Il faut dire que ce passage a été marquant dans son parcours puisque ce fut son premier poste d’entraîneur-chef au niveau professionnel. De plus, il a mené les Alouettes à trois présences au match ultime savourant deux championnats. 

Parions que sa mémoire retrouvera même quelques détails quand il visionnera le tout de nouveau. En effet, il est désormais possible de visionner gratuitement, sur le web, les matchs de la coupe Grey de 1970 à 1979. Votre curiosité vous remerciera si vous prenez quelques minutes pour vous y plonger, les images sont fascinantes. 

« On parle de 5 saisons dans ma carrière de 47 années, mais elles sont mémorables. C’était une grande joie d’être à Montréal. J’étudiais en histoire à l’université. Je me souviens d’avoir déménagé de l’Autostade au nouveau Stade olympique en 1976. Je me rappelle des partisans qui le remplissaient avec au-delà de 60 000 spectateurs pour les matchs et de leur merveilleux support », a exprimé Levy.

Avant d’être attiré par cette aventure avec les Alouettes, Levy oeuvrait comme adjoint chez les Redskins de Washington auprès de George Allen qui a été l’une de ses grandes inspirations. Il avait aussi travaillé chez les Rams de Los Angeles et les Eagles de Philadelphie après ses années comme entraîneur-chef dans trois universités différentes.  

« On venait de perdre le Super Bowl (VII) contre les Dolphins (leur année parfaite de 1972) dans les derniers instants du match. Je connaissais le directeur général des Alouettes, J.I. Albrecht, depuis de nombreuses années. Comme recruteur, il venait aux pratiques des Redskins, des Eagles et des Rams. Il m’a approché pour que je fasse l’entrevue, j’étais intrigué par Montréal et le Canada. Je suis allé à l’entrevue et j’ai développé une grande admiration pour le propriétaire Sam Berger. Ils m’ont offert le poste, mais je ne me souviens pas si ça venait avec une augmentation, ce n’était pas important », a raconté Levy en esquissant un sourire. 

Évidemment, Levy savait aussi que ce chemin constituait parfois un tremplin vers des contrats d’envergure dans la NFL. Il a cité l’exemple de Bud Grant qui a dirigé les Vikings du Minnesota après les Blue Bombers de Winnipeg. 

Même quand il était le patron des Bills de Buffalo (de 1986 à 1997), Levy adorait revenir au Canada avec sa femme.
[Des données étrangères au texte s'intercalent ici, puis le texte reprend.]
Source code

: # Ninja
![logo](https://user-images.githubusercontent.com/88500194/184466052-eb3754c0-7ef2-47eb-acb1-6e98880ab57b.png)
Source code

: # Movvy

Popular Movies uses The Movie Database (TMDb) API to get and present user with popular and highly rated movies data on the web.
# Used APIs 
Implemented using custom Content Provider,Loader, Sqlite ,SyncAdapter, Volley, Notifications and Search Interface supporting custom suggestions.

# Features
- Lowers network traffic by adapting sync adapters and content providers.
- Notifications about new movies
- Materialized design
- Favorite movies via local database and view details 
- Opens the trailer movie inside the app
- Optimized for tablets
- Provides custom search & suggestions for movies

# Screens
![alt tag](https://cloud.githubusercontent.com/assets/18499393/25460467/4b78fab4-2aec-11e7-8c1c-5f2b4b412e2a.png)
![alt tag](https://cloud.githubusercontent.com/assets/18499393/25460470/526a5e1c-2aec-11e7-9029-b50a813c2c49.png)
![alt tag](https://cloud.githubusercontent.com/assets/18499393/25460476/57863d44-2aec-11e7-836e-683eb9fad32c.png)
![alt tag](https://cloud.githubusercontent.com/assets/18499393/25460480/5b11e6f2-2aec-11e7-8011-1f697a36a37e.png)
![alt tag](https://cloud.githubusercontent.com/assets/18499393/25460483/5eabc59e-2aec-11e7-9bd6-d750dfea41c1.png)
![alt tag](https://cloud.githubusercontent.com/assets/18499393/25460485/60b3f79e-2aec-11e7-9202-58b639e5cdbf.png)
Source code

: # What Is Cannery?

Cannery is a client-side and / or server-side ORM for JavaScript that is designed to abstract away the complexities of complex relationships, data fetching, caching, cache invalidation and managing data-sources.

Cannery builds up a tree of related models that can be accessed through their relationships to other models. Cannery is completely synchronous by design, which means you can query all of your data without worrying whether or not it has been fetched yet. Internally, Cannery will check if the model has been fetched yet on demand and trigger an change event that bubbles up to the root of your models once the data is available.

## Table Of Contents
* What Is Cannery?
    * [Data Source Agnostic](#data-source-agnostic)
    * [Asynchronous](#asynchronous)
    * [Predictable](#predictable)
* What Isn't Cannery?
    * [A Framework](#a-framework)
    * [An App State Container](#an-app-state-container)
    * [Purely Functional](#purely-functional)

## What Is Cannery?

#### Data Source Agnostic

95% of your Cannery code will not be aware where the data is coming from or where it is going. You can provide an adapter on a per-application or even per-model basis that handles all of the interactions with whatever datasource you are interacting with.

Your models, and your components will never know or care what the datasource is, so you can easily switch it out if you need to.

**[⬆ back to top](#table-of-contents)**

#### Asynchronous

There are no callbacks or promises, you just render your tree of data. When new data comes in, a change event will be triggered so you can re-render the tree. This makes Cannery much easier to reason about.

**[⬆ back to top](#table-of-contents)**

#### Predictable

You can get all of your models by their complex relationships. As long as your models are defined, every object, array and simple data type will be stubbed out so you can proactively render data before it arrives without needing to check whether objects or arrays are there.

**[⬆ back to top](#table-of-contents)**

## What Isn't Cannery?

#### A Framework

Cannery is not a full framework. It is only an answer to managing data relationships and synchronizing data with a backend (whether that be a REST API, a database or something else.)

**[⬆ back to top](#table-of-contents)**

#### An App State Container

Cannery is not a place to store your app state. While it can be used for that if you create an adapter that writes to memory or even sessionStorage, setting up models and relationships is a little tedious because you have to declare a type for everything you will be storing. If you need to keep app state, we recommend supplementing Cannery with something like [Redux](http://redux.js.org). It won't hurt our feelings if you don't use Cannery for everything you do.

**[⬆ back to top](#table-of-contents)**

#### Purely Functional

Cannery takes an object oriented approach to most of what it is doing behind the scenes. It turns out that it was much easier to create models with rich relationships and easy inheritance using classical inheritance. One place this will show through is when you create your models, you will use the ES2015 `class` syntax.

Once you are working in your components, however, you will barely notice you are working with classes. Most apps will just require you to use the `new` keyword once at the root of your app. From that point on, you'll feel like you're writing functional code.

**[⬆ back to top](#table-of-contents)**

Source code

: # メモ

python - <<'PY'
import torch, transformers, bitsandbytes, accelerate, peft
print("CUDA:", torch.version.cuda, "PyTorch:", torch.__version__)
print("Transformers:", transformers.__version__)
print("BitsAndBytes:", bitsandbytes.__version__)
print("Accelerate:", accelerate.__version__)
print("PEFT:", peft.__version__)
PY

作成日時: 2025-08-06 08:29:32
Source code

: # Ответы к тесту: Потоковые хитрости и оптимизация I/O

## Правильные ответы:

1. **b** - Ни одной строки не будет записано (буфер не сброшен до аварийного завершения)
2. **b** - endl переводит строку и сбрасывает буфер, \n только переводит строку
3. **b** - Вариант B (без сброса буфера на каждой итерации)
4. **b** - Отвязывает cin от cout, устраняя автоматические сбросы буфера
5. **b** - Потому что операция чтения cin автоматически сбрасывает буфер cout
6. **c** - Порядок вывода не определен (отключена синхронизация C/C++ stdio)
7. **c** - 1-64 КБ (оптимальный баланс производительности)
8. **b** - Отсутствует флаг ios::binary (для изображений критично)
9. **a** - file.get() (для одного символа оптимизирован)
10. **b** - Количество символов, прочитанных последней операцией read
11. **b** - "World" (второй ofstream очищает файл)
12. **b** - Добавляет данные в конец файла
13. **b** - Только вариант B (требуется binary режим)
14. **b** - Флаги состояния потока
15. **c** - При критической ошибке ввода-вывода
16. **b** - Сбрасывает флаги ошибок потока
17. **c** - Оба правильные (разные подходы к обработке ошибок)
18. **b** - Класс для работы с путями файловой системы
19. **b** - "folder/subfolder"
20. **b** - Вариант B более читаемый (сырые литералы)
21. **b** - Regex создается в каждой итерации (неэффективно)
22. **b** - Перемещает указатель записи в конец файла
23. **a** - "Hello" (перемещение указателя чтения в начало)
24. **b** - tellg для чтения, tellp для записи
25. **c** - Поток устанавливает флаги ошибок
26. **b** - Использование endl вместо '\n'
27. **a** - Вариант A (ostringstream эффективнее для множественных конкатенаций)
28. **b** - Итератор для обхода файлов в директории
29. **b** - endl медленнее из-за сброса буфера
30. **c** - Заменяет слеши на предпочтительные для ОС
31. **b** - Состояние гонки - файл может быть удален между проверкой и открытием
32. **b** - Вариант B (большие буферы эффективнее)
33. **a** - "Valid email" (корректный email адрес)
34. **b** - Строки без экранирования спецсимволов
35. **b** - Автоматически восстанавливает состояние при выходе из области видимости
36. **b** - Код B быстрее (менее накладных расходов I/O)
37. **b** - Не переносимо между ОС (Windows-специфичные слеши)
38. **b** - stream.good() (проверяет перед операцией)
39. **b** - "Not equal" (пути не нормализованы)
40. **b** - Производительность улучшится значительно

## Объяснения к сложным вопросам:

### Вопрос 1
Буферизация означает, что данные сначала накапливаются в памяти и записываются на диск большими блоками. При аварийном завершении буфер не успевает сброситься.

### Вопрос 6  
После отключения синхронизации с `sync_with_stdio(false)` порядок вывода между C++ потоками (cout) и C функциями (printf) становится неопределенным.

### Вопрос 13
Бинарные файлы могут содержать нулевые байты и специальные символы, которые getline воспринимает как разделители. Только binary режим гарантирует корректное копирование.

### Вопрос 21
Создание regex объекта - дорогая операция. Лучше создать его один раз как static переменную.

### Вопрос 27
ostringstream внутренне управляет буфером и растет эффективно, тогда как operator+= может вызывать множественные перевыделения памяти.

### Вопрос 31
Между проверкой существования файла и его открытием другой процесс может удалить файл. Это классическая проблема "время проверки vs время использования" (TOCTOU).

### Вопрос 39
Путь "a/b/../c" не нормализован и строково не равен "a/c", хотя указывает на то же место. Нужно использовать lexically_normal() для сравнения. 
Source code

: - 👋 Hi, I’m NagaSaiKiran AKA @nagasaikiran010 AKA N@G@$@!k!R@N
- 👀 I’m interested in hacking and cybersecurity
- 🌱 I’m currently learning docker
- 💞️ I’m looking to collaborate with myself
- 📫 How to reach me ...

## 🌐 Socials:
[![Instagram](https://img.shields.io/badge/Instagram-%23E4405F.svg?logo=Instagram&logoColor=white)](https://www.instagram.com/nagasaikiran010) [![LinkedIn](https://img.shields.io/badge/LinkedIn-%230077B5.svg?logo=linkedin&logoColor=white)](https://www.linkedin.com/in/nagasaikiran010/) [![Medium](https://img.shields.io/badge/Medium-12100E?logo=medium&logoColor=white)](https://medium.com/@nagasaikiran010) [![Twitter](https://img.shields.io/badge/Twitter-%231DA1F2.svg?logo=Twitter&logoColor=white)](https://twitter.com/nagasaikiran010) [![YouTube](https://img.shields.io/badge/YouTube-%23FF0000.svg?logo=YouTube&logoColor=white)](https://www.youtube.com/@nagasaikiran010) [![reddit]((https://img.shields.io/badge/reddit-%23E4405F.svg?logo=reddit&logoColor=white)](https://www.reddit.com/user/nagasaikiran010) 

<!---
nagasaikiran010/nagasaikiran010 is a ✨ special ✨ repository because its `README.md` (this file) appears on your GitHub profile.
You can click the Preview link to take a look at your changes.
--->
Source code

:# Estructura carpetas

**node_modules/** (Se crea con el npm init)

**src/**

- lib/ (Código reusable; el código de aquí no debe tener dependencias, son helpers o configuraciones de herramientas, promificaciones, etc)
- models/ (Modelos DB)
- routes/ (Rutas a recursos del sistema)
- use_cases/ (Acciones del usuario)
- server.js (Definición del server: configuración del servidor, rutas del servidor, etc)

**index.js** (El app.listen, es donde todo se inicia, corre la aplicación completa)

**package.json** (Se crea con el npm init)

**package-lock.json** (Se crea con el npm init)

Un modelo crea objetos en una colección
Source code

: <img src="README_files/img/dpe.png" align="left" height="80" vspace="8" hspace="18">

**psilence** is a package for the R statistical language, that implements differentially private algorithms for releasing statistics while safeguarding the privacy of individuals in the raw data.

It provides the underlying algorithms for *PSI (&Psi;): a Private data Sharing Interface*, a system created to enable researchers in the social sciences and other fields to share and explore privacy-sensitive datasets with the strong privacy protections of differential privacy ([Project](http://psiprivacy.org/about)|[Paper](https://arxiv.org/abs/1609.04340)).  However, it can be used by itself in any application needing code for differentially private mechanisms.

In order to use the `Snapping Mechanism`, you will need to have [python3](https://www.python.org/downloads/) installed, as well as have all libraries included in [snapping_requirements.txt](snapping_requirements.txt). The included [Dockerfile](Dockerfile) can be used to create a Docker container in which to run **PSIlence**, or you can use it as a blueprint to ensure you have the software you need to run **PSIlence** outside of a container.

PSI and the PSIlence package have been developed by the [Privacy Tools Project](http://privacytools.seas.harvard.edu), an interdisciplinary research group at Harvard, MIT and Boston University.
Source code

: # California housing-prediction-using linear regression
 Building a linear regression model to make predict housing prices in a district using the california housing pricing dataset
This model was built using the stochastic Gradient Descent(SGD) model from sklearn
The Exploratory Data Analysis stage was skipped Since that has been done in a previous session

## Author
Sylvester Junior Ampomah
Le lien de sa famille avec le Canada remonte d’ailleurs à 1908 alors que son père y a séjourné en arrivant d’Angleterre avant de s’établir aux États-Unis. 

Si Levy a eu le malheur de perdre à ses quatre présences consécutives au Super Bowl avec les Bills dans les années 1990, il a échappé de peu un troisième sacre à la coupe Grey. Une défaite de 9-8, en 1975, en raison d’un placement raté dans la dernière minute de jeu. Plus de 45 ans plus tard, est-ce encore un souvenir douloureux ? 

« Je préfère avant tout me souvenir des bons moments, mais chaque personne aurait aimé vivre des conclusions différentes pour certains événements de sa vie. J’aurais voulu remporter le match de la coupe Grey cinq fois ! », a-t-il réagi. 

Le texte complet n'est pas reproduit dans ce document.